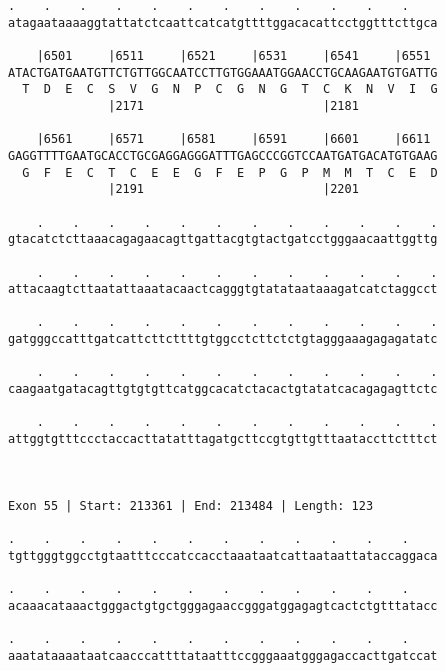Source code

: \documentclass{article}
\begin{document}
\begin{Verbatim}
.    .    .    .    .    .    .    .    .    .    .    .    
atagaataaaaggtattatctcaattcatcatgttttggacacattcctggtttcttgca
                                                            
    |6501     |6511     |6521     |6531     |6541     |6551 
ATACTGATGAATGTTCTGTTGGCAATCCTTGTGGAAATGGAACCTGCAAGAATGTGATTG
  T  D  E  C  S  V  G  N  P  C  G  N  G  T  C  K  N  V  I  G
              |2171                         |2181           
  
    |6561     |6571     |6581     |6591     |6601     |6611 
GAGGTTTTGAATGCACCTGCGAGGAGGGATTTGAGCCCGGTCCAATGATGACATGTGAAG
  G  F  E  C  T  C  E  E  G  F  E  P  G  P  M  M  T  C  E  D
              |2191                         |2201           
  
    .    .    .    .    .    .    .    .    .    .    .    .
gtacatctcttaaacagagaacagttgattacgtgtactgatcctgggaacaattggttg
                                                            
    .    .    .    .    .    .    .    .    .    .    .    .
attacaagtcttaatattaaatacaactcagggtgtatataataaagatcatctaggcct
                                                            
    .    .    .    .    .    .    .    .    .    .    .    .
gatgggccatttgatcattcttcttttgtggcctcttctctgtagggaaagagagatatc
                                                            
    .    .    .    .    .    .    .    .    .    .    .    .
caagaatgatacagttgtgtgttcatggcacatctacactgtatatcacagagagttctc
                                                            
    .    .    .    .    .    .    .    .    .    .    .    .
attggtgtttccctaccacttatatttagatgcttccgtgttgtttaataccttctttct
                                                            
                                                            
 
Exon 55 | Start: 213361 | End: 213484 | Length: 123
 
.    .    .    .    .    .    .    .    .    .    .    .    
tgttgggtggcctgtaatttcccatccacctaaataatcattaataattataccaggaca
                                                            
.    .    .    .    .    .    .    .    .    .    .    .    
acaaacataaactgggactgtgctgggagaaccgggatggagagtcactctgtttatacc
                                                            
.    .    .    .    .    .    .    .    .    .    .    .    
aaatataaaataatcaacccattttataatttccgggaaatgggagaccacttgatccat
                                                            

\end{Verbatim}
\end{document}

···

▶ _Work item_
Copy out all the data without changing anything, and drop the pictures.

▶ _Solution for this problem_
Source code

: \documentclass{article}
\begin{document}
\begin{Verbatim}
.    .    .    .    .    .    .    .    .    .    .    .    
atagaataaaaggtattatctcaattcatcatgttttggacacattcctggtttcttgca
                                                            
    |6501     |6511     |6521     |6531     |6541     |6551 
ATACTGATGAATGTTCTGTTGGCAATCCTTGTGGAAATGGAACCTGCAAGAATGTGATTG
  T  D  E  C  S  V  G  N  P  C  G  N  G  T  C  K  N  V  I  G
              |2171                         |2181           
  
    |6561     |6571     |6581     |6591     |6601     |6611 
GAGGTTTTGAATGCACCTGCGAGGAGGGATTTGAGCCCGGTCCAATGATGACATGTGAAG
  G  F  E  C  T  C  E  E  G  F  E  P  G  P  M  M  T  C  E  D
              |2191                         |2201           
  
    .    .    .    .    .    .    .    .    .    .    .    .
gtacatctcttaaacagagaacagttgattacgtgtactgatcctgggaacaattggttg
                                                            
    .    .    .    .    .    .    .    .    .    .    .    .
attacaagtcttaatattaaatacaactcagggtgtatataataaagatcatctaggcct
                                                            
    .    .    .    .    .    .    .    .    .    .    .    .
gatgggccatttgatcattcttcttttgtggcctcttctctgtagggaaagagagatatc
                                                            
    .    .    .    .    .    .    .    .    .    .    .    .
caagaatgatacagttgtgtgttcatggcacatctacactgtatatcacagagagttctc
                                                            
    .    .    .    .    .    .    .    .    .    .    .    .
attggtgtttccctaccacttatatttagatgcttccgtgttgtttaataccttctttct
                                                            
                                                            
 
Exon 55 | Start: 213361 | End: 213484 | Length: 123
 
.    .    .    .    .    .    .    .    .    .    .    .    
tgttgggtggcctgtaatttcccatccacctaaataatcattaataattataccaggaca
                                                            
.    .    .    .    .    .    .    .    .    .    .    .    
acaaacataaactgggactgtgctgggagaaccgggatggagagtcactctgtttatacc
                                                            
.    .    .    .    .    .    .    .    .    .    .    .    
aaatataaaataatcaacccattttataatttccgggaaatgggagaccacttgatccat
                                                            

\end{Verbatim}
\end{document}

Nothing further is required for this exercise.